R. ha vuelto, con un relato

El Administrador del Edificio Imperio

En deuda con Alec Lourmier




No entiende por qué todo el mundo lo odia. Yo tampoco. Ignorante como soy, intuyo que algo de su pasado le persigue. Pero ninguno de nosotros está seguro.

Día o noche, su piel y su ropa tienen un tono sepia algo peculiar. Su bigote está pasado de moda y su acento extranjero es fuerte. Pero estoy convencido de que esas menudencias nada tienen que ver con el rostro de indignación y asco de los otros inquilinos, o los insultos callejeros a los que, según me confiesa, no termina de acostumbrarse.

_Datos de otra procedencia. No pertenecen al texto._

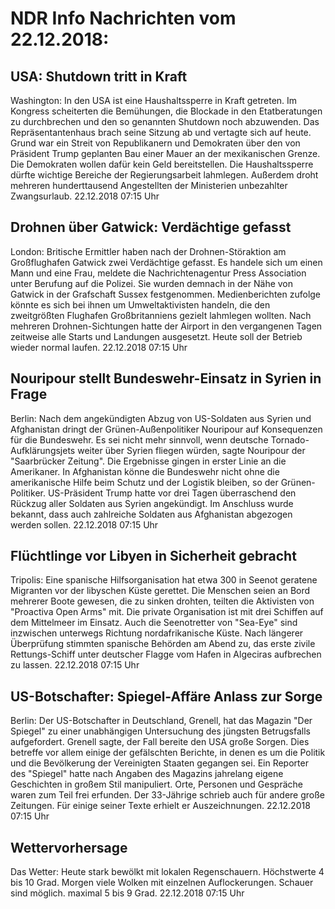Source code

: # NDR Info Nachrichten vom 22.12.2018:


## USA: Shutdown tritt in Kraft
Washington: In den USA ist eine Haushaltssperre in Kraft getreten. Im Kongress scheiterten die Bemühungen, die Blockade in den Etatberatungen zu durchbrechen und den so genannten Shutdown noch abzuwenden. Das Repräsentantenhaus brach seine Sitzung ab und vertagte sich auf heute. Grund war ein Streit von Republikanern und Demokraten über den von Präsident Trump geplanten Bau einer Mauer an der mexikanischen Grenze. Die Demokraten wollen dafür kein Geld bereitstellen. Die Haushaltssperre dürfte wichtige Bereiche der Regierungsarbeit lahmlegen. Außerdem droht mehreren hunderttausend Angestellten der Ministerien unbezahlter Zwangsurlaub. 22.12.2018 07:15 Uhr 

## Drohnen über Gatwick: Verdächtige gefasst
London:	Britische Ermittler haben nach der Drohnen-Störaktion am Großflughafen Gatwick zwei Verdächtige gefasst. Es handele sich um einen Mann und eine Frau, meldete die Nachrichtenagentur Press Association unter Berufung auf die Polizei. Sie wurden demnach in der Nähe von Gatwick in der Grafschaft Sussex festgenommen. Medienberichten zufolge könnte es sich bei ihnen um Umweltaktivisten handeln, die den zweitgrößten Flughafen Großbritanniens gezielt lahmlegen wollten. Nach mehreren Drohnen-Sichtungen hatte der Airport in den vergangenen Tagen zeitweise alle Starts und Landungen ausgesetzt. Heute soll der Betrieb wieder normal laufen. 22.12.2018 07:15 Uhr 

## Nouripour stellt Bundeswehr-Einsatz  in Syrien in Frage
Berlin: Nach dem angekündigten Abzug von US-Soldaten aus Syrien und Afghanistan dringt der Grünen-Außenpolitiker Nouripour auf Konsequenzen für die Bundeswehr. Es sei nicht mehr sinnvoll, wenn deutsche Tornado-Aufklärungsjets weiter über Syrien fliegen würden, sagte Nouripour der "Saarbrücker Zeitung". Die Ergebnisse gingen in erster Linie an die Amerikaner. In Afghanistan könne die Bundeswehr nicht ohne die amerikanische Hilfe beim Schutz und der Logistik bleiben, so der Grünen-Politiker. US-Präsident Trump hatte vor drei Tagen überraschend den Rückzug aller Soldaten aus Syrien angekündigt. Im Anschluss wurde bekannt, dass auch zahlreiche Soldaten aus Afghanistan abgezogen werden sollen. 22.12.2018 07:15 Uhr 

## Flüchtlinge vor Libyen in Sicherheit gebracht
Tripolis: Eine spanische Hilfsorganisation hat etwa 300 in Seenot geratene Migranten vor der libyschen Küste gerettet. Die Menschen seien an Bord mehrerer Boote gewesen, die zu sinken drohten, teilten die Aktivisten von "Proactiva Open Arms" mit. Die private Organisation ist mit drei Schiffen auf dem Mittelmeer im Einsatz. Auch die Seenotretter von "Sea-Eye" sind inzwischen unterwegs Richtung nordafrikanische Küste. Nach längerer Überprüfung stimmten spanische Behörden am Abend zu, das erste zivile Rettungs-Schiff unter deutscher Flagge vom Hafen in Algeciras aufbrechen zu lassen. 22.12.2018 07:15 Uhr 

## US-Botschafter: Spiegel-Affäre Anlass zur Sorge
Berlin: Der US-Botschafter in Deutschland, Grenell, hat das Magazin "Der Spiegel" zu einer unabhängigen Untersuchung des jüngsten Betrugsfalls aufgefordert. Grenell sagte, der Fall bereite den USA große Sorgen. Dies betreffe vor allem einige der gefälschten Berichte, in denen es um die Politik und die Bevölkerung der Vereinigten Staaten gegangen sei. Ein Reporter des "Spiegel" hatte nach Angaben des Magazins jahrelang eigene Geschichten in großem Stil manipuliert. Orte, Personen und Gespräche waren zum Teil frei erfunden. Der 33-Jährige schrieb auch für andere große Zeitungen. Für einige seiner Texte erhielt er Auszeichnungen. 22.12.2018 07:15 Uhr 

## Wettervorhersage
Das Wetter:
Heute stark bewölkt mit lokalen Regenschauern. Höchstwerte 4 bis 10 Grad. Morgen viele Wolken mit einzelnen Auflockerungen. Schauer sind möglich. maximal 5 bis 9 Grad. 22.12.2018 07:15 Uhr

Sin embargo mi casero es el hombre más noble y sensato que haya conocido. Algo en el encono que sufre con paciencia le ha purificado de cualquier tontería o vanidad. Pasa sus modestos días leyendo, escribiendo, ensamblando magníficas ciudades a escala y escuchando ópera, de esa que inspira un sentir entre la grandeza y la rabia. Todo lo que sé de pintura lo aprendí de él. También conversa conmigo, aunque sería más preciso decir que lo escucho, horas y horas contándome historias acerca de héroes nórdicos y guerras de honor largamente olvidadas. Me hipnotiza. Sus palabras finas se quedan en mi mente blanda y me hacen sentir valioso.

Su trato es afable, incluso cuando las familias judías del cuarto piso le gritan “cerdo asesino” cada vez que pueden y llevan meses negándose a pagar la renta. La única vez que sugerí que los echara, dijo con voz paternal: “Ya casi es invierno. Puede esperar”.

Detesta salir de paseo, como es de suponer. Pero hay días en que la vista de su piel sepia me inquieta y le insisto mucho hasta que salimos, él con sobretodo pardo y un sombrero enorme para que nadie le vea. Pero lo ven. Cuando comienzan los murmullos trato de llevarle a donde no haya gente y pueda respirar. “Berlín está caído”, susurra a veces entre dientes cuando ya está muy nervioso. A mí me duele la tristeza con que lo dice, tanto que nunca le he recordado que estamos a medio mundo de Berlín.

Nunca pierde los estribos. Nunca. Anoche, por ejemplo, lo admiré aún más que de costumbre. Estábamos caminando cerca del parque y se nos ocurrió cenar en un restaurante barato. Estaba de buen humor. Pero cuando entramos fue lo de siempre. La mesera ni atención puso cuando él, tímido, le quiso recordar que es vegetariano. Luego, fue la cocinera quien nos trajo una orden: dos tazas de una sopa hedionda con cabezas de pescado en medio.

 Por primera vez vi a mi amigo con ganas de llorar. Furioso, iba a levantarme para gritar a toda esa mala gente lo que he callado por años, pero sentí su mano firme en mi brazo. “Esa dama cocinó esto con esfuerzo”– susurró. “Puede que la chica haya escuchado mal”.

Me dio ternura el viejo, su sonrisa con la que me pedía sentarme. Entonces, para horror de todos en el lugar, le dije muy alto y de todo corazón:

- Hitler, vos sí que sos buena gente.